**TASK BRIEF**
Keep only the lines that hold the string "JavaScript", filtering out the rest of the entries below.

Items listed in a dataset:
──────

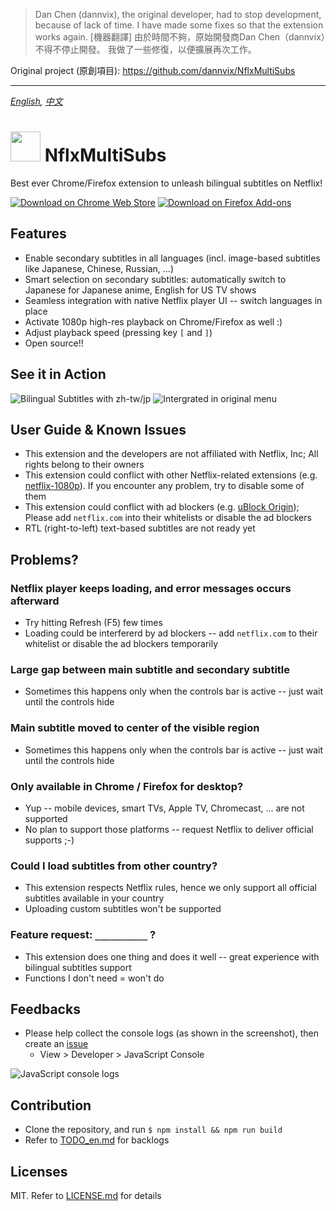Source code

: > Dan Chen (dannvix), the original developer, had to stop development, because of lack of time. I have made some fixes so that the extension works again.
> [機器翻譯] 由於時間不夠，原始開發商Dan Chen（dannvix）不得不停止開發。 我做了一些修復，以便擴展再次工作。

Original project (原創項目): https://github.com/dannvix/NflxMultiSubs

----


<i align="center"><a href="README_en.md">English</a>, <a href="README.md">中文</a></i>


<img src="docs/icon.png?raw=true" height="48"> NflxMultiSubs
============================================================
Best ever Chrome/Firefox extension to unleash bilingual subtitles on Netflix!


[![Download on Chrome Web Store](docs/chrome-webstore-badge58.png?raw=true)](#)
[![Download on Firefox Add-ons](docs/firefox-addons-badge58.png?raw=true)](#)



Features
--------
- Enable secondary subtitles in all languages (incl. image-based subtitles like Japanese, Chinese, Russian, …)
- Smart selection on secondary subtitles: automatically switch to Japanese for Japanese anime, English for US TV shows
- Seamless integration with native Netflix player UI -- switch languages in place
- Activate 1080p high-res playback on Chrome/Firefox as well :)
- Adjust playback speed (pressing key `[` and `]`)
- Open source!!



See it in Action
----------------
![Bilingual Subtitles with zh-tw/jp](docs/zh-ja.jpg?raw=true)
![Intergrated in original menu](docs/popup-menu.jpg?raw=true)



User Guide & Known Issues
-------------------------
- This extension and the developers are not affiliated with Netflix, Inc; All rights belong to their owners
- This extension could conflict with other Netflix-related extensions (e.g. [netflix-1080p](https://github.com/truedread/netflix-1080p)). If you encounter any problem, try to disable some of them
- This extension could conflict with ad blockers (e.g. [uBlock Origin](https://chrome.google.com/webstore/detail/ublock-origin/cjpalhdlnbpafiamejdnhcphjbkeiagm)); Please add `netflix.com` into their whitelists or disable the ad blockers
- RTL (right-to-left) text-based subtitles are not ready yet



Problems?
---------
### Netflix player keeps loading, and error messages occurs afterward
- Try hitting Refresh (F5) few times
- Loading could be interfererd by ad blockers -- add `netflix.com` to their whitelist or disable the ad blockers temporarily

### Large gap between main subtitle and secondary subtitle
- Sometimes this happens only when the controls bar is active -- just wait until the controls hide

### Main subtitle moved to center of the visible region
- Sometimes this happens only when the controls bar is active -- just wait until the controls hide

### Only available in Chrome / Firefox for desktop?
- Yup -- mobile devices, smart TVs, Apple TV, Chromecast, … are not supported
- No plan to support those platforms -- request Netflix to deliver official supports ;-)

### Could I load subtitles from other country?
- This extension respects Netflix rules, hence we only support all official subtitles available in your country
- Uploading custom subtitles won't be supported

### Feature request: `__________` ?
- This extension does one thing and does it well -- great experience with bilingual subtitles support
- Functions I don't need = won't do



Feedbacks
---------
- Please help collect the console logs (as shown in the screenshot), then create an [issue](https://github.com/dannvix/NflxMultiSubs/issues)
    - View > Developer > JavaScript Console

![JavaScript console logs](docs/js-console.png?raw=true)



Contribution
------------
- Clone the repository, and run `$ npm install && npm run build`
- Refer to [TODO_en.md](TODO_en.md) for backlogs



Licenses
--------
MIT. Refer to [LICENSE.md](LICENSE.md) for details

──────

**ANSWER SPACE**
    - View > Developer > JavaScript Console
![JavaScript console logs](docs/js-console.png?raw=true)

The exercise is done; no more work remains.